Yanlış okumadınız!
Hem de devlet tarafından kanunla...
Bu topraklar özgürlükler için verilen nice mücadelelere sahne oldu.
Mukaddes kitabımız Kur'an-ı Kerim'e konulan yasaklar karşısında millet gerektiğinde samanlıklarda Kur'an okuyarak mücadele etti.
İslam'ın en büyük şiarlarından olan ezan ise yıllarca esaret altında kaldı. Ancak verilen büyük mücadele sonucu ezanlar tekrar bu gök kubbede yankılanmaya başladı.
Camilerimiz esaretin bedelini en ağır ödeyen mekânlar oldu. İbadet için yapılan mekânlar ahır yapıldı, depo yapıldı, müze yapıldı. Camisiz şehirler inşa edildi.
Ayasofya'nın yeniden açılması ve Taksim'e cami yapılmasıyla bu yasakçı zihniyete karşı verilen özgürlük mücadelesi taçlandırıldı.
Uğrunda büyük mücadeleler verilen ve nice gözyaşları akıtılan, nice horlanmalarla ve kovulmalarla karşı karşıya kalan değerlerimizden birisi de başörtüsüydü.
Bu uğurda kızlarımız polis tarafından darp edildi, okullarına alınmadı, mezuniyet törenlerinde okul birincilerinin konuşmaması için ağızları kapatıldı. Kardeşlerimizin mahremiyetlerini korumak için kullandıkları başörtüleri hoyratça çekilip çıkarılmaya çalışıldı.

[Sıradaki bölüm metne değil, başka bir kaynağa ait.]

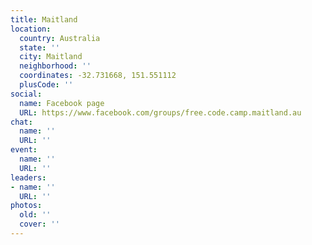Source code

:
 ```yaml
---
title: Maitland
location:
  country: Australia
  state: ''
  city: Maitland
  neighborhood: ''
  coordinates: -32.731668, 151.551112
  plusCode: ''
social:
  name: Facebook page
  URL: https://www.facebook.com/groups/free.code.camp.maitland.au
chat:
  name: ''
  URL: ''
event:
  name: ''
  URL: ''
leaders:
- name: ''
  URL: ''
photos:
  old: ''
  cover: ''
---
```

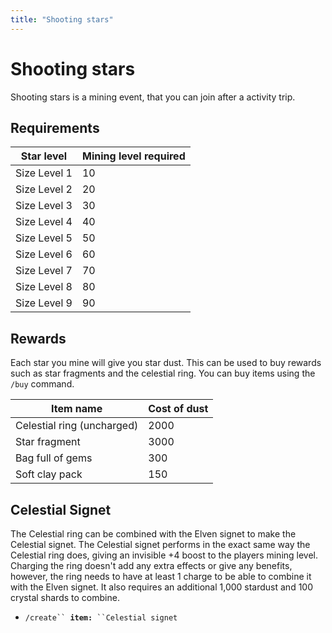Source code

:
 ```yaml
---
title: "Shooting stars"
---
```


# Shooting stars

Shooting stars is a mining event, that you can join after a activity trip.

## Requirements

| Star level   | Mining level required |
| ------------ | --------------------- |
| Size Level 1 | 10                    |
| Size Level 2 | 20                    |
| Size Level 3 | 30                    |
| Size Level 4 | 40                    |
| Size Level 5 | 50                    |
| Size Level 6 | 60                    |
| Size Level 7 | 70                    |
| Size Level 8 | 80                    |
| Size Level 9 | 90                    |

## **Rewards**

Each star you mine will give you star dust. This can be used to buy rewards such as star fragments and the celestial ring. You can buy items using the `/buy` command.

| Item name                  | Cost of dust |
| -------------------------- | ------------ |
| Celestial ring (uncharged) | 2000         |
| Star fragment              | 3000         |
| Bag full of gems           | 300          |
| Soft clay pack             | 150          |

## Celestial Signet

The Celestial ring can be combined with the Elven signet to make the Celestial signet. The Celestial signet performs in the exact same way the Celestial ring does, giving an invisible +4 boost to the players mining level. Charging the ring doesn't add any extra effects or give any benefits, however, the ring needs to have at least 1 charge to be able to combine it with the Elven signet. It also requires an additional 1,000 stardust and 100 crystal shards to combine.

- `/create`` `**`item:`**` ``Celestial signet`
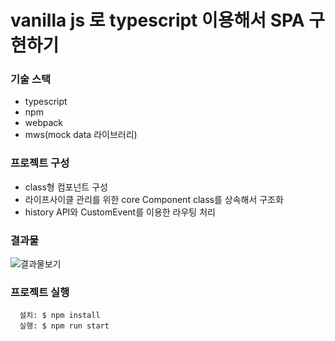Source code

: # vanilla js 로 typescript 이용해서 SPA 구현하기


### 기술 스택
- typescript
- npm
- webpack
- mws(mock data 라이브러리)
  

### 프로젝트 구성
- class형 컴포넌트 구성
- 라이프사이클 관리를 위한 core Component class를 상속해서 구조화
- history API와 CustomEvent를 이용한 라우팅 처리


### 결과물
![결과물보기](https://github.com/user-attachments/assets/4ebee62e-c322-41ae-ba1f-3efdfa3b51e2)


### 프로젝트 실행
```
  설치: $ npm install
  실행: $ npm run start
```
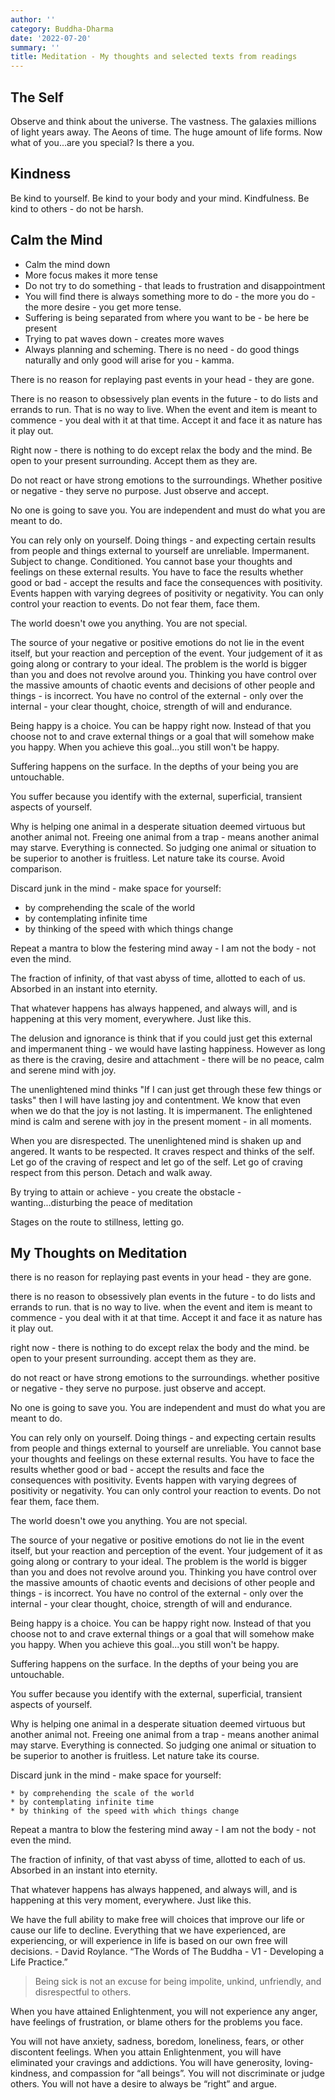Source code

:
 ```yaml
---
author: ''
category: Buddha-Dharma
date: '2022-07-20'
summary: ''
title: Meditation - My thoughts and selected texts from readings
---
```


## The Self

Observe and think about the universe. The vastness. The galaxies millions of light years away. The Aeons of time.
The huge amount of life forms.
Now what of you...are you special? Is there a you.

## Kindness

Be kind to yourself. Be kind to your body and your mind.
Kindfulness.
Be kind to others - do not be harsh.

## Calm the Mind

* Calm the mind down
* More focus makes it more tense
* Do not try to do something - that leads to frustration and disappointment
* You will find there is always something more to do - the more you do - the more desire - you get more tense.
* Suffering is being separated from where you want to be - be here be present
* Trying to pat waves down - creates more waves
* Always planning and scheming. There is no need - do good things naturally and only good will arise for you - kamma.

There is no reason for replaying past events in your head - they are gone.

There is no reason to obsessively plan events in the future - to do lists and errands to run.
That is no way to live. When the event and item is meant to commence - you deal with it at that time.
Accept it and face it as nature has it play out.

Right now - there is nothing to do except relax the body and the mind.
Be open to your present surrounding.
Accept them as they are.

Do not react or have strong emotions to the surroundings.
Whether positive or negative - they serve no purpose.
Just observe and accept.

No one is going to save you. You are independent and must do what you are meant to do.

You can rely only on yourself. Doing things - and expecting certain results from people and things external to yourself are unreliable. Impermanent. Subject to change. Conditioned.
You cannot base your thoughts and feelings on these external results.
You have to face the results whether good or bad - accept the results and face the consequences with positivity.
Events happen with varying degrees of positivity or negativity. You can only control your reaction to events. Do not fear them, face them.

The world doesn't owe you anything.
You are not special.

The source of your negative or positive emotions do not lie in the event itself, but your reaction and perception of the event. Your judgement of it as going along or contrary to your ideal.
The problem is the world is bigger than you and does not revolve around you.
Thinking you have control over the massive amounts of chaotic events and decisions of other people and things - is incorrect. You have no control of the external - only over the internal - your clear thought, choice, strength of will and endurance.

Being happy is a choice. You can be happy right now.
Instead of that you choose not to and crave external things or a goal that will somehow make you happy. When you achieve this goal...you still won't be happy.

Suffering happens on the surface. In the depths of your being you are untouchable.

You suffer because you identify with the external, superficial, transient aspects of yourself.

Why is helping one animal in a desperate situation deemed virtuous but another animal not.
Freeing one animal from a trap - means another animal may starve.
Everything is connected. So judging one animal or situation to be superior to another is fruitless.
Let nature take its course. Avoid comparison.

Discard junk in the mind - make space for yourself:

* by comprehending the scale of the world
* by contemplating infinite time
* by thinking of the speed with which things change

Repeat a mantra to blow the festering mind away - I am not the body - not even the mind.

The fraction of infinity, of that vast abyss of time, allotted to each of us. Absorbed in an instant into eternity.

That whatever happens has always happened, and always will, and is happening at this very moment, everywhere. Just like this.

The delusion and ignorance is think that if you could just get this external and impermanent thing - we would have lasting happiness. However as long as there is the craving, desire and attachment - there will be no peace, calm and serene mind with joy.

The unenlightened mind thinks "If I can just get through these few things or tasks" then I will have lasting joy and contentment. We know that even when we do that the joy is not lasting. It is impermanent.
The enlightened mind is calm and serene with joy in the present moment - in all moments.

When you are disrespected. The unenlightened mind is shaken up and angered. It wants to be respected. It craves respect and thinks of the self. Let go of the craving of respect and let go of the self.
Let go of craving respect from this person. Detach and walk away.

By trying to attain or achieve - you create the obstacle - wanting...disturbing the peace of meditation

Stages on the route to stillness, letting go.

## My Thoughts on Meditation

there is no reason for replaying past events in your head - they are gone.

there is no reason to obsessively plan events in the future - to do lists and errands to run.
that is no way to live. when the event and item is meant to commence - you deal with it at that time.
Accept it and face it as nature has it play out.

right now - there is nothing to do except relax the body and the mind.
be open to your present surrounding.
accept them as they are.

do not react or have strong emotions to the surroundings.
whether positive or negative - they serve no purpose.
just observe and accept.

No one is going to save you. You are independent and must do what you are meant to do.

You can rely only on yourself. Doing things - and expecting certain results from people and things external to yourself are unreliable.
You cannot base your thoughts and feelings on these external results.
You have to face the results whether good or bad - accept the results and face the consequences with positivity.
Events happen with varying degrees of positivity or negativity. You can only control your reaction to events. Do not fear them, face them.

The world doesn't owe you anything.
You are not special.

The source of your negative or positive emotions do not lie in the event itself, but your reaction and perception of the event. Your judgement of it as going along or contrary to your ideal.
The problem is the world is bigger than you and does not revolve around you.
Thinking you have control over the massive amounts of chaotic events and decisions of other people and things - is incorrect. You have no control of the external - only over the internal - your clear thought, choice, strength of will and endurance.

Being happy is a choice. You can be happy right now.
Instead of that you choose not to and crave external things or a goal that will somehow make you happy. When you achieve this goal...you still won't be happy.

Suffering happens on the surface. In the depths of your being you are untouchable.

You suffer because you identify with the external, superficial, transient aspects of yourself.

Why is helping one animal in a desperate situation deemed virtuous but another animal not.
Freeing one animal from a trap - means another animal may starve.
Everything is connected. So judging one animal or situation to be superior to another is fruitless.
Let nature take its course.

Discard junk in the mind - make space for yourself:

    * by comprehending the scale of the world
    * by contemplating infinite time
    * by thinking of the speed with which things change

Repeat a mantra to blow the festering mind away - I am not the body - not even the mind.

The fraction of infinity, of that vast abyss of time, allotted to each of us. Absorbed in an instant into eternity.

That whatever happens has always happened, and always will, and is happening at this very moment, everywhere. Just like this.

We have the full ability to make free will choices that improve our life or cause our life to decline. Everything that we have experienced, are experiencing, or will experience in life is based on our own free will decisions. - David Roylance. “The Words of The Buddha - V1 - Developing a Life Practice.”

> Being sick is not an excuse for being impolite, unkind, unfriendly, and disrespectful to others.

 When you have attained Enlightenment, you will not experience any anger, have feelings of frustration, or blame others for the problems you face.
 
 You will not have anxiety, sadness, boredom, loneliness, fears, or other discontent feelings. When you attain Enlightenment, you will have eliminated your cravings and addictions. You will have generosity, loving-kindness, and compassion for “all beings”. You will not discriminate or judge others. You will not have a desire to always be “right” and argue.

Anneler gözyaşları içerisinde askere uğurladıkları evlatlarının yemin törenlerine alınmadı. Eşi başörtülü olan ordu mensupları fişlendi ve meslekten ihraç edildi.
Devlet daireleri başörtülülere hizmet vermedi, en temel özgürlük hakkı olan pasaportlar bile başörtülü kadınlara verilmedi. Başörtülü kadınların kamu dairelerinden içeri girmeleri, öğretmenlerin öğrencileriyle buluşmaları yasaklandı.
Bütün bu zulümlere karşı verilen mücadele Allah'ın izniyle başarılı oldu. Buralara kolay gelinmedi yani!
Nice mücadeleler verildi. Nice acılar çekildi.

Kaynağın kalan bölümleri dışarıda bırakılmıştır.